Start of INFORMATION SUPPLIED

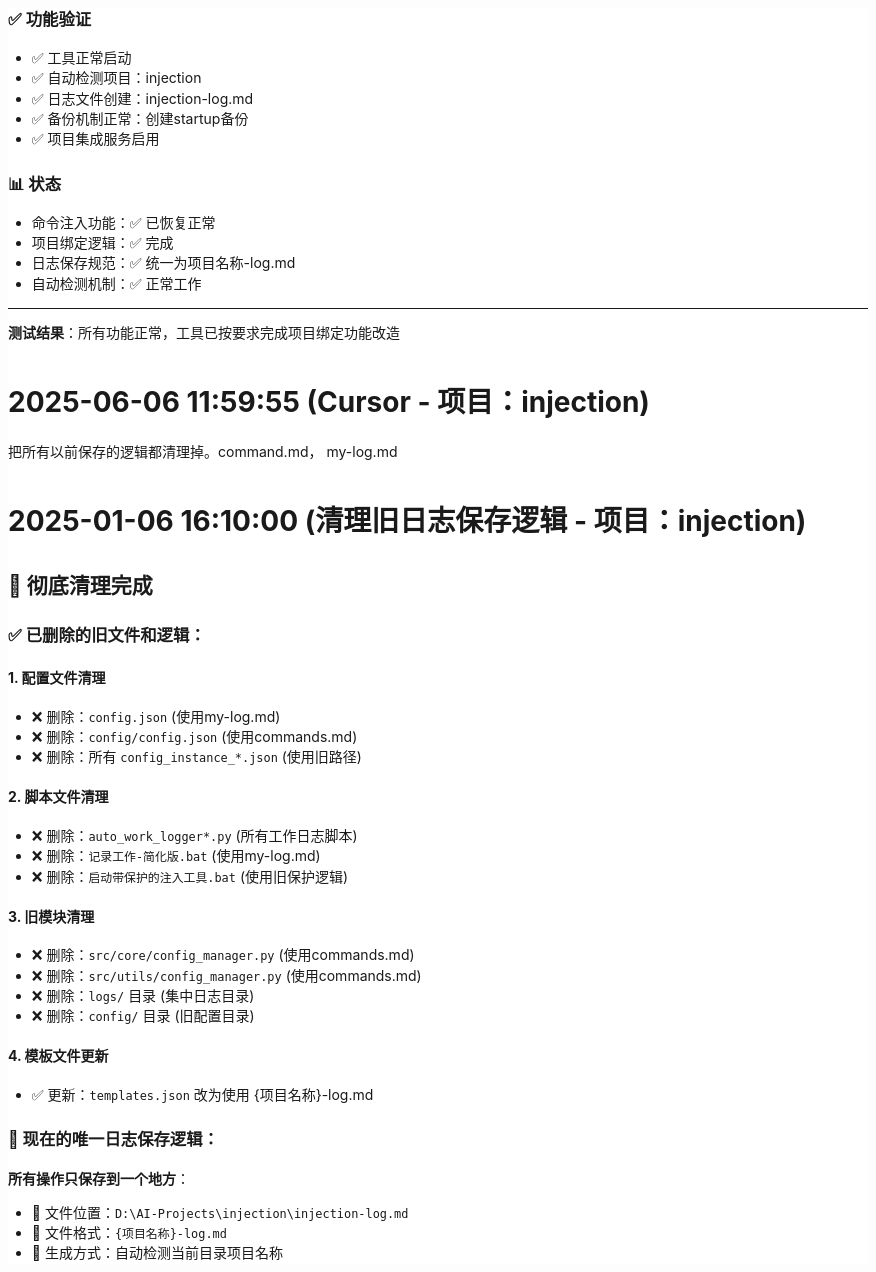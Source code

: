 ### ✅ 功能验证
- ✅ 工具正常启动
- ✅ 自动检测项目：injection 
- ✅ 日志文件创建：injection-log.md
- ✅ 备份机制正常：创建startup备份
- ✅ 项目集成服务启用

### 📊 状态
- 命令注入功能：✅ 已恢复正常
- 项目绑定逻辑：✅ 完成
- 日志保存规范：✅ 统一为项目名称-log.md
- 自动检测机制：✅ 正常工作

---
**测试结果**：所有功能正常，工具已按要求完成项目绑定功能改造

# 2025-06-06 11:59:55 (Cursor - 项目：injection)

把所有以前保存的逻辑都清理掉。command.md， my-log.md

# 2025-01-06 16:10:00 (清理旧日志保存逻辑 - 项目：injection)

## 🧹 彻底清理完成

### ✅ 已删除的旧文件和逻辑：

#### 1. 配置文件清理
- ❌ 删除：`config.json` (使用my-log.md)
- ❌ 删除：`config/config.json` (使用commands.md)
- ❌ 删除：所有 `config_instance_*.json` (使用旧路径)

#### 2. 脚本文件清理
- ❌ 删除：`auto_work_logger*.py` (所有工作日志脚本)
- ❌ 删除：`记录工作-简化版.bat` (使用my-log.md)
- ❌ 删除：`启动带保护的注入工具.bat` (使用旧保护逻辑)

#### 3. 旧模块清理
- ❌ 删除：`src/core/config_manager.py` (使用commands.md)
- ❌ 删除：`src/utils/config_manager.py` (使用commands.md)
- ❌ 删除：`logs/` 目录 (集中日志目录)
- ❌ 删除：`config/` 目录 (旧配置目录)

#### 4. 模板文件更新
- ✅ 更新：`templates.json` 改为使用 {项目名称}-log.md

### 🎯 现在的唯一日志保存逻辑：

**所有操作只保存到一个地方**：
- 📁 文件位置：`D:\AI-Projects\injection\injection-log.md`
- 📝 文件格式：`{项目名称}-log.md`
- 🔧 生成方式：自动检测当前目录项目名称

End of INFORMATION SUPPLIED

A single number is the whole answer: how many lines in the entries hold the word "使用my".

RESULT
2